The lines to reproduce run from the one containing "### 3. 运行时状态" through the final line of the entries; write them out exactly and add nothing.
┌──
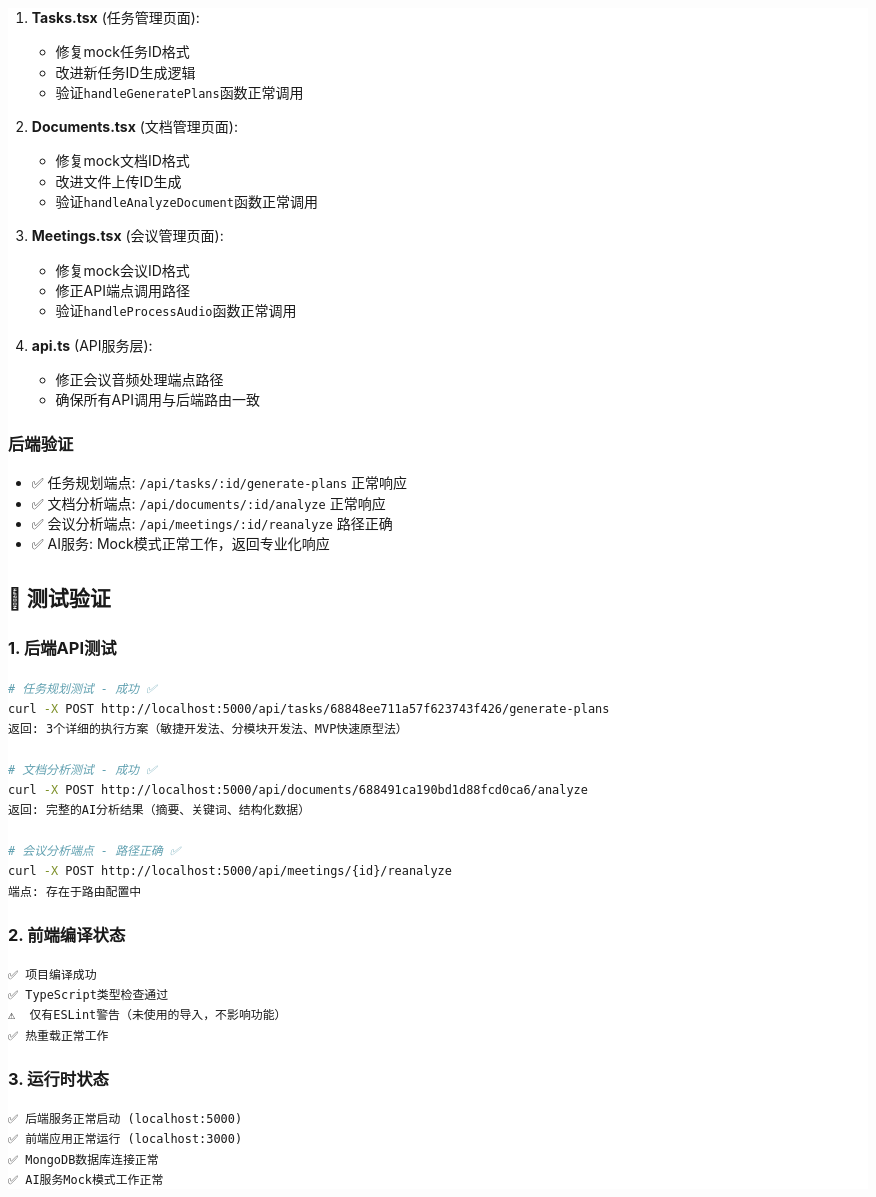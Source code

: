 1. **Tasks.tsx** (任务管理页面):
   - 修复mock任务ID格式
   - 改进新任务ID生成逻辑
   - 验证`handleGeneratePlans`函数正常调用

2. **Documents.tsx** (文档管理页面):  
   - 修复mock文档ID格式
   - 改进文件上传ID生成
   - 验证`handleAnalyzeDocument`函数正常调用

3. **Meetings.tsx** (会议管理页面):
   - 修复mock会议ID格式  
   - 修正API端点调用路径
   - 验证`handleProcessAudio`函数正常调用

4. **api.ts** (API服务层):
   - 修正会议音频处理端点路径
   - 确保所有API调用与后端路由一致

### 后端验证

- ✅ 任务规划端点: `/api/tasks/:id/generate-plans` 正常响应
- ✅ 文档分析端点: `/api/documents/:id/analyze` 正常响应  
- ✅ 会议分析端点: `/api/meetings/:id/reanalyze` 路径正确
- ✅ AI服务: Mock模式正常工作，返回专业化响应

## 🧪 测试验证

### 1. 后端API测试
```bash
# 任务规划测试 - 成功 ✅
curl -X POST http://localhost:5000/api/tasks/68848ee711a57f623743f426/generate-plans
返回: 3个详细的执行方案（敏捷开发法、分模块开发法、MVP快速原型法）

# 文档分析测试 - 成功 ✅  
curl -X POST http://localhost:5000/api/documents/688491ca190bd1d88fcd0ca6/analyze
返回: 完整的AI分析结果（摘要、关键词、结构化数据）

# 会议分析端点 - 路径正确 ✅
curl -X POST http://localhost:5000/api/meetings/{id}/reanalyze
端点: 存在于路由配置中
```

### 2. 前端编译状态
```
✅ 项目编译成功
✅ TypeScript类型检查通过
⚠️  仅有ESLint警告（未使用的导入，不影响功能）
✅ 热重载正常工作
```

### 3. 运行时状态
```
✅ 后端服务正常启动 (localhost:5000)
✅ 前端应用正常运行 (localhost:3000)  
✅ MongoDB数据库连接正常
✅ AI服务Mock模式工作正常
```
└──
=== Worked solution ===
### 3. 运行时状态
```
✅ 后端服务正常启动 (localhost:5000)
✅ 前端应用正常运行 (localhost:3000)  
✅ MongoDB数据库连接正常
✅ AI服务Mock模式工作正常
```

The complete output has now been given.